In the first years of the 17th century, the palace received a decorative palette, considered "one of the richest group of fresco mural paintings encountered in Portuguese art". The rooms in the Palace extend along the horizontal plane, with a single corridor linking the spaces, including the Sala das Tapeçarias (Tapestry Hall), with sillar covered in 17th-century polychromatic blue-and-white azulejo tile, white marble fireplace, tile floor, and vaulted ceiling with phytomorphic painting. Several of the main rooms include spaces with painted fresco ceilings, and 17th-century blue-and-white/yellow azulejo tile, such as the Sala do Gigante (Hall of the Giant), with 16th-century fresco depicting the biblical episode between David and Goliath, which is framed by the arms of the Dukes of Braganza; the Oratório da Duquesa (Duchess' Oratory); andSala de Medusa (Hall of Medusa), with a painted fresco representing the battle between Medusa and Perseus. These group of paintings were"largely faithful to the aesthetic canons of the Italianate Mannerists". The compositions are replent in Moorish-influenced motifs executed between 1600 and 1640 by different painters: Tomás Luís, famous Lisbon painter, was attributed to the "two notable mural [ceiling] decorations" in the Hall of Medusa and the gallery of Duchess Catherine and José de Avelar Rebelo painted the ceilings of the Music Pavilion.
The remainder of these rooms extend laterally through the accessway: the Sala de D. Duarte (Edwards' Hall), with a painted ceiling, with anthropomorphic elements and tiled floor; the Sala dos Duques (Hall of the Dukes) or Sala dos Tudescos is a noble salon and largest room in the building, decorated with frames of 17 Dukes of Braganza, from Joseph I: the Sala das Virtues (Hall of Virtues) has a ceiling of notable craftsmanship comprising framed paintings showing the seven theological virtues and morals, among them: Fé (Faith), Esperança (Hope), Caridade (Charity),Prudência (Prudence), Justiça (Justice), Forteleza (Strength), Temperança (Temperance) and Sapiência (Wisdom); and theSala de Jantar (Dining Hall) there is a similarly paneled ceiling with medallions, decorated in classical and mythological motifs. The rooms five doorways give access to the Jardim das Damas (Lady's Garden).
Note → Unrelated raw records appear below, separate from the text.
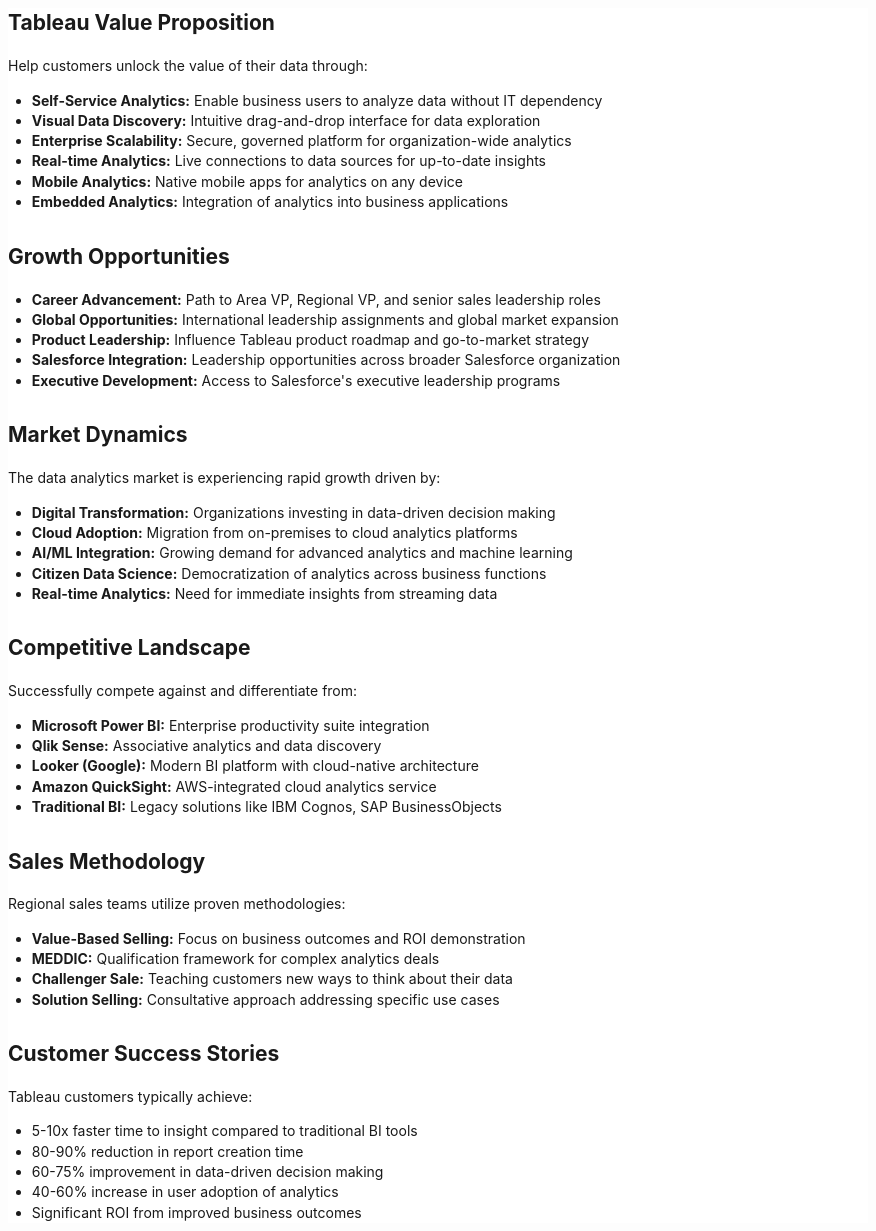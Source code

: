 ## Tableau Value Proposition

Help customers unlock the value of their data through:
- **Self-Service Analytics:** Enable business users to analyze data without IT dependency
- **Visual Data Discovery:** Intuitive drag-and-drop interface for data exploration
- **Enterprise Scalability:** Secure, governed platform for organization-wide analytics
- **Real-time Analytics:** Live connections to data sources for up-to-date insights
- **Mobile Analytics:** Native mobile apps for analytics on any device
- **Embedded Analytics:** Integration of analytics into business applications

## Growth Opportunities

- **Career Advancement:** Path to Area VP, Regional VP, and senior sales leadership roles
- **Global Opportunities:** International leadership assignments and global market expansion
- **Product Leadership:** Influence Tableau product roadmap and go-to-market strategy
- **Salesforce Integration:** Leadership opportunities across broader Salesforce organization
- **Executive Development:** Access to Salesforce's executive leadership programs

## Market Dynamics

The data analytics market is experiencing rapid growth driven by:
- **Digital Transformation:** Organizations investing in data-driven decision making
- **Cloud Adoption:** Migration from on-premises to cloud analytics platforms
- **AI/ML Integration:** Growing demand for advanced analytics and machine learning
- **Citizen Data Science:** Democratization of analytics across business functions
- **Real-time Analytics:** Need for immediate insights from streaming data

## Competitive Landscape

Successfully compete against and differentiate from:
- **Microsoft Power BI:** Enterprise productivity suite integration
- **Qlik Sense:** Associative analytics and data discovery
- **Looker (Google):** Modern BI platform with cloud-native architecture
- **Amazon QuickSight:** AWS-integrated cloud analytics service
- **Traditional BI:** Legacy solutions like IBM Cognos, SAP BusinessObjects

## Sales Methodology

Regional sales teams utilize proven methodologies:
- **Value-Based Selling:** Focus on business outcomes and ROI demonstration
- **MEDDIC:** Qualification framework for complex analytics deals
- **Challenger Sale:** Teaching customers new ways to think about their data
- **Solution Selling:** Consultative approach addressing specific use cases

## Customer Success Stories

Tableau customers typically achieve:
- 5-10x faster time to insight compared to traditional BI tools
- 80-90% reduction in report creation time
- 60-75% improvement in data-driven decision making
- 40-60% increase in user adoption of analytics
- Significant ROI from improved business outcomes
A chapel, referred to as the Sala dos Paramento/Órgãos (Hall of the Vestments/Organ) is covered in a vaulted ceiling with comparably painted roof frames.

The Pavilhão da Música (Music Pavilion) is an exceptional example: it consists of a painted wood ceiling, sillar with 17th-century azulejo tile depicting figures in panchromatic tiles in yellow, blue, green and red, representing the history of Tobit (Tobiãs) with the coat-of-arms of the Dukes of Braganza, and signed FIAB.
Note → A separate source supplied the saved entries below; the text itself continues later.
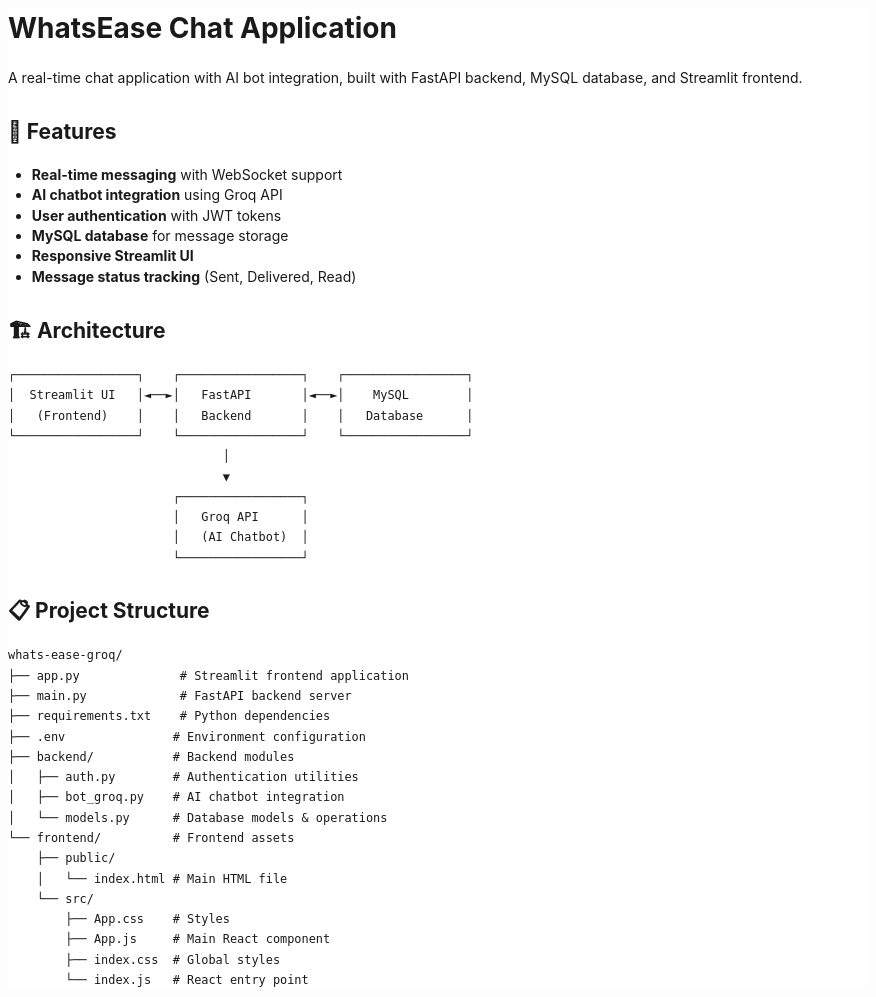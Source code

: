# WhatsEase Chat Application

A real-time chat application with AI bot integration, built with FastAPI backend, MySQL database, and Streamlit frontend.

## 🚀 Features

- **Real-time messaging** with WebSocket support
- **AI chatbot integration** using Groq API
- **User authentication** with JWT tokens
- **MySQL database** for message storage
- **Responsive Streamlit UI**
- **Message status tracking** (Sent, Delivered, Read)

## 🏗️ Architecture

```
┌─────────────────┐    ┌─────────────────┐    ┌─────────────────┐
│  Streamlit UI   │◄──►│   FastAPI       │◄──►│    MySQL        │
│   (Frontend)    │    │   Backend       │    │   Database      │
└─────────────────┘    └─────────────────┘    └─────────────────┘
                              │
                              ▼
                       ┌─────────────────┐
                       │   Groq API      │
                       │   (AI Chatbot)  │
                       └─────────────────┘
```

## 📋 Project Structure

```
whats-ease-groq/
├── app.py              # Streamlit frontend application
├── main.py             # FastAPI backend server
├── requirements.txt    # Python dependencies
├── .env               # Environment configuration
├── backend/           # Backend modules
│   ├── auth.py        # Authentication utilities
│   ├── bot_groq.py    # AI chatbot integration
│   └── models.py      # Database models & operations
└── frontend/          # Frontend assets
    ├── public/
    │   └── index.html # Main HTML file
    └── src/
        ├── App.css    # Styles
        ├── App.js     # Main React component
        ├── index.css  # Global styles
        └── index.js   # React entry point
```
In addition, there are several other "named" rooms in palace, including the Sala D. Duarte (D. Duarte's Hall), Sala D. Fernando II (Ferdinand's Hall), Sala do Século 17 (17th-century Hall), Sala da Restauração (Restoration Hall), Sala de Hércules (Hall of Hercules), Sala Dourada ou da Duquesa (Golden Hall or Duchess Hall), named for Catherine wife of the 6th Duke, the Sala da Cabra Cega (Hall of the Blind Goat); Sala Indo-Portuguesa (Portuguese-India Hall); Sala das Loiças (Hall of Dishware); Sala dos Vidros (Hall of Glass); Sala dos Reis (Kings' Hall); the armory; and the famous wing of the New Quarters, named for the fact that it acted as the residence and studies for the King, with diverse antechambers, and corridors. Near the kitchen are the ovens, wine cellars, avery and storage spaces.

====Azulejos====
There are two panels (1558) made by Flemish Joan Boagerts in Antwerp. The rest of the historical azulejos (17th-century) that has the Ducal Palace are located in the Sala do Gigante and were made by the Spanish factory Talavera de la Reina pottery.